Evrysdiâ„¢ Improves Motor Function in Pre-Symptomatic Babies

14 June 2021

In response to a request from SMA Europe, Roche has shared new interim data from two studies evaluating Evrysdi (also known as risdiplam) in people with SMA. The trials included pre-symptomatic babies (RAINBOWFISH) or patients who have been previously treated with other SMA-targeting therapies (JEWELFISH). The findings were presented at the Cure SMA 2021 Virtual SMA Research & Clinical Care Meeting, which took place from 9th to 11th June 2021.

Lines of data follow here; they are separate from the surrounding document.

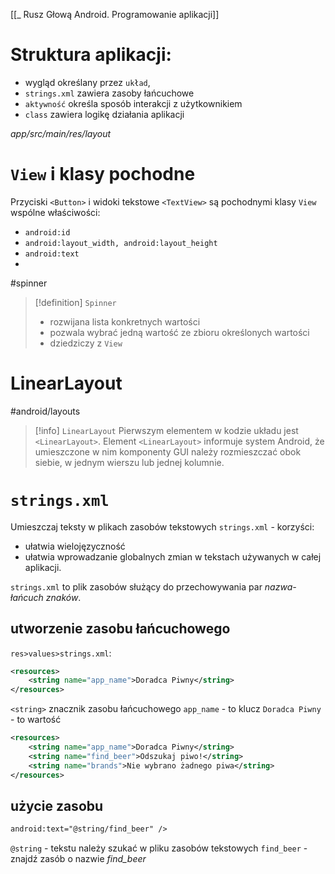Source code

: [[_ Rusz Głową Android. Programowanie aplikacji]]


# Struktura aplikacji:
- wygląd określany przez `układ`,
- `strings.xml`  zawiera zasoby łańcuchowe
- `aktywność` określa sposób interakcji z użytkownikiem
- `class` zawiera logikę działania aplikacji

*app/src/main/res/layout* 

# `View` i klasy pochodne

Przyciski `<Button>` i widoki tekstowe `<TextView>` są pochodnymi klasy `View`
wspólne właściwości:
- `android:id`
- `android:layout_width, android:layout_height`
- `android:text`
- 

#spinner 
>[!definition] `Spinner`
> - rozwijana lista konkretnych wartości
> - pozwala wybrać jedną wartość ze zbioru określonych wartości
> - dziedziczy z `View`



# LinearLayout

#android/layouts 
>[!info] `LinearLayout`
>Pierwszym elementem w kodzie układu jest `<LinearLayout>`. Element `<LinearLayout>` informuje system Android, że umieszczone w nim komponenty GUI należy rozmieszczać obok siebie, w jednym wierszu lub jednej kolumnie.

# `strings.xml`

Umieszczaj teksty w plikach zasobów tekstowych `strings.xml` - korzyści:
- ułatwia wielojęzyczność
- ułatwia wprowadzanie globalnych zmian w tekstach używanych w całej aplikacji.

`strings.xml` to plik zasobów służący do przechowywania par *nazwa-łańcuch znaków*.

## utworzenie zasobu łańcuchowego
`res>values>strings.xml`:
```xml
<resources>  
	<string name="app_name">Doradca Piwny</string>  
</resources>
```
`<string>` znacznik zasobu łańcuchowego
`app_name` - to klucz
`Doradca Piwny` - to wartość

```xml
<resources>  
	<string name="app_name">Doradca Piwny</string>  
	<string name="find_beer">Odszukaj piwo!</string>  
	<string name="brands">Nie wybrano żadnego piwa</string>  
</resources>
```

## użycie zasobu
```xml
android:text="@string/find_beer" />
```

`@string` - tekstu należy szukać w pliku zasobów tekstowych 
`find_beer` - znajdź zasób o nazwie *find_beer*








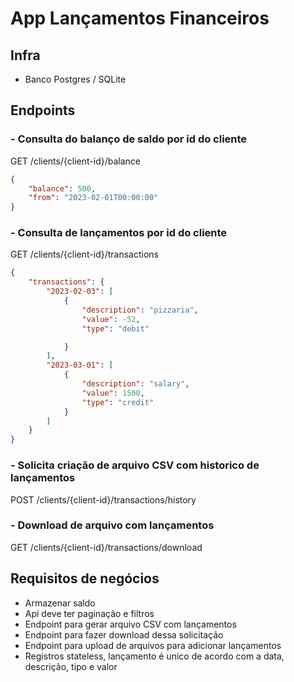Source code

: # App Lançamentos Financeiros

## Infra

- Banco Postgres / SQLite

## Endpoints

### - Consulta do balanço de saldo por id do cliente

GET /clients/{client-id}/balance

```json
{
    "balance": 500,
    "from": "2023-02-01T00:00:00"
}
```

### - Consulta de lançamentos por id do cliente 

GET /clients/{client-id}/transactions

```json
{
    "transactions": {
        "2023-02-03": [
            {
                "description": "pizzaria",
                "value": -52,
                "type": "debit"

            }
        ],
        "2023-03-01": [
            {
                "description": "salary",
                "value": 1500,
                "type": "credit"
            }
        ]
    }
}
```

### - Solicita criação de arquivo CSV com historico de lançamentos

POST /clients/{client-id}/transactions/history 


### - Download de arquivo com lançamentos 

GET /clients/{client-id}/transactions/download


## Requisitos de negócios

- Armazenar saldo
- Api deve ter paginação e filtros
- Endpoint para gerar arquivo CSV com lançamentos
- Endpoint para fazer download dessa solicitação
- Endpoint para upload de arquivos para adicionar lançamentos
- Registros stateless, lançamento é unico de acordo com a data, descrição, tipo e valor

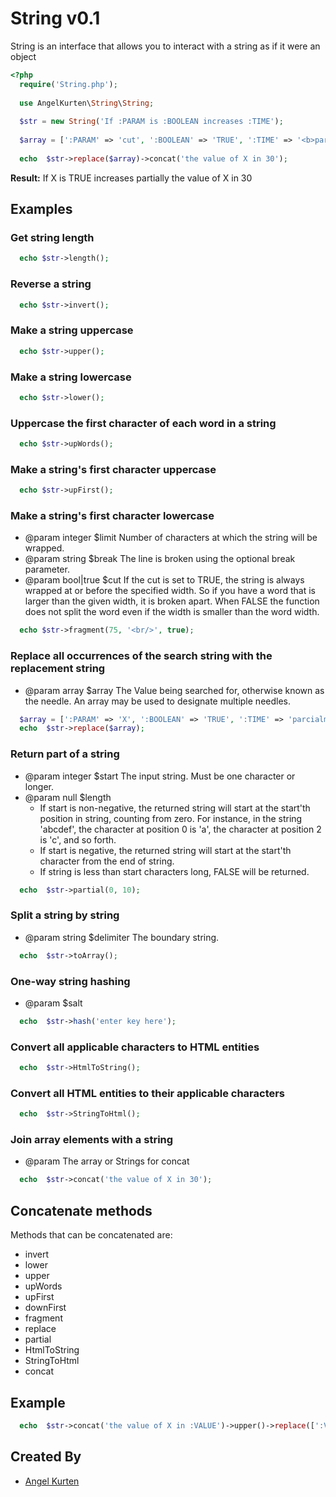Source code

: **String v0.1**
=========
String is an interface that allows you to interact with a string as if it were an object

```php
<?php
  require('String.php');
  
  use AngelKurten\String\String;
  
  $str = new String('If :PARAM is :BOOLEAN increases :TIME');
  
  $array = [':PARAM' => 'cut', ':BOOLEAN' => 'TRUE', ':TIME' => '<b>partially</b>'];
  
  echo  $str->replace($array)->concat('the value of X in 30');
```

**Result:** If X is TRUE increases partially the value of X in 30

**Examples**
------------

### Get string length

```php 
  echo $str->length();
```

### Reverse a string
```php
  echo $str->invert();
```

### Make a string uppercase
```php
  echo $str->upper();
```

### Make a string lowercase
```php
  echo $str->lower();
```

### Uppercase the first character of each word in a string
```php
  echo $str->upWords();
```

### Make a string's first character uppercase
```php
  echo $str->upFirst();
```

### Make a string's first character lowercase
* @param integer $limit Number of characters at which the string will be wrapped.
* @param string $break The line is broken using the optional break parameter.
* @param bool|true $cut If the cut is set to TRUE, the string is always wrapped at or before the specified width. So if you have a word that is larger than the given width, it is broken apart. When FALSE the function does not split the word even if the width is smaller than the word width.
```php
  echo $str->fragment(75, '<br/>', true);
```

### Replace all occurrences of the search string with the replacement string
* @param array $array The Value being searched for, otherwise known as the needle. An array may be used to designate multiple needles.

```php
  $array = [':PARAM' => 'X', ':BOOLEAN' => 'TRUE', ':TIME' => 'parcialmente'];
  echo  $str->replace($array);
```

### Return part of a string

* @param integer $start The input string. Must be one character or longer.
* @param null $length  
  * If start is non-negative, the returned string will start at the start'th position in string, counting from zero. For instance, in the string 'abcdef', the character at position 0 is 'a', the character at position 2 is 'c', and so forth.        
  *  If start is negative, the returned string will start at the start'th character from the end of string.
  * If string is less than start characters long, FALSE will be returned.

```php
  echo  $str->partial(0, 10);
```

### Split a string by string

* @param string $delimiter The boundary string.

```php
  echo  $str->toArray();
```

### One-way string hashing

* @param $salt

```php
  echo  $str->hash('enter key here');
```

### Convert all applicable characters to HTML entities

```php
  echo  $str->HtmlToString();
```

### Convert all HTML entities to their applicable characters

```php
  echo  $str->StringToHtml();
```

### Join array elements with a string

* @param The array or Strings for concat

```php
  echo  $str->concat('the value of X in 30');
```

**Concatenate methods**
------------

Methods that can be concatenated are: 

 - invert
 - lower
 - upper
 - upWords
 - upFirst
 - downFirst
 - fragment
 - replace
 - partial
 - HtmlToString
 - StringToHtml
 - concat

**Example**
------------
```php
  echo  $str->concat('the value of X in :VALUE')->upper()->replace([':VALUE' => '100']);
```

Created By
-----------

+ [Angel Kurten](http://twitter.com/AngelKurten)
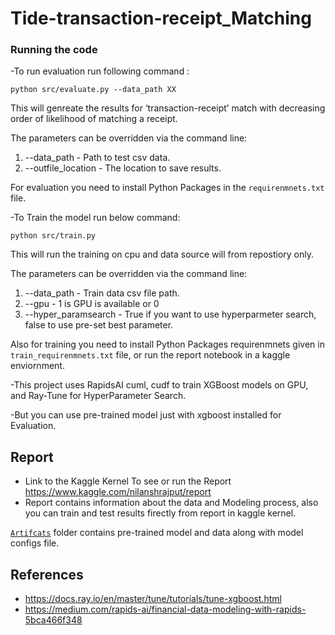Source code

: # Tide-transaction-receipt_Matching

### Running the code

-To run evaluation run following command :


```python src/evaluate.py --data_path XX  ```

This will genreate the results for ‘transaction-receipt’ match with decreasing order of likelihood of matching a receipt.

The parameters can be overridden via the command line:

1. --data_path - Path to test csv data.
2. --outfile_location - The location to save results.


For evaluation you need to install Python Packages in the `requirenmnets.txt` file.


-To Train the model run below command:

```python src/train.py ```

This will run the training on cpu and data source will from repostiory only.

The parameters can be overridden via the command line:

1. --data_path - Train data csv file path.
2. --gpu - 1 is GPU is available or 0
3. --hyper_paramsearch - True if you want to use hyperparmeter search, false to use pre-set best parameter.

Also for training you need to install Python Packages requirenmnets given in `train_requirenmnets.txt` file, or run the report notebook in a kaggle enviornment.

-This project uses RapidsAI cuml, cudf to train XGBoost models on GPU, and Ray-Tune for HyperParameter Search.

-But you can use pre-trained model just with xgboost installed for Evaluation.

## Report

- Link to the Kaggle Kernel To see or run the Report https://www.kaggle.com/nilanshrajput/report 
- Report contains information about the data and Modeling process, also you can train and test results firectly from report in kaggle kernel.

[`Artifcats`](https://github.com/Nilanshrajput/Tide-transaction-receipt_Matching/tree/master/artifacts) folder contains pre-trained model and data along with model configs file.



## References 

- https://docs.ray.io/en/master/tune/tutorials/tune-xgboost.html
- https://medium.com/rapids-ai/financial-data-modeling-with-rapids-5bca466f348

Evrysdi improved motor function in pre-symptomatic babies after one year and was confirmed to be safe in people with SMA who have received alternative treatment.
 

JEWELFISH

The first study being presented was JEWELFISH, a trial evaluating the safety, tolerability and efficacy of risdiplam in people living with SMA Types 1-3, aged 1 to 60 years who had been previously treated with another SMA-targeting therapy, including nusinersen (Spinraza™) and onasemnogene abeparvovec (Zolgensma™). The JEWELFISH study has enrolled the broadest patient population ever studied in an SMA trial.

Safety:

  • Safety of risdiplam was shown to be consistent with previous studies.
     
  • No treatment-related adverse events (AEs) leading to withdrawal or treatment discontinuation were observed, with some patients receiving treatment for more than three years.
     
  • The most common AEs in all patients were upper respiratory tract infection (17%), pyrexia (17%), headache (16%), nausea (12%), diarrhoea (11%), nasopharyngitis (10%) and vomiting (8%).
     
  • The most common serious AEs were pneumonia (2%) lower respiratory tract infection (2%), upper respiratory tract infection (2%) and respiratory failure (2%).

SMN levels:

All patients treated with risdiplam showed a sustained >2-fold increase in SMN protein levels when compared to the start of the trial, irrespective of previous treatment or SMA type.

Motor function:

Efficacy data indicated that people treated with risdiplam showed stabilisation in motor function after one year of treatment, as measured by change from baseline in motor function measure (MFM 32).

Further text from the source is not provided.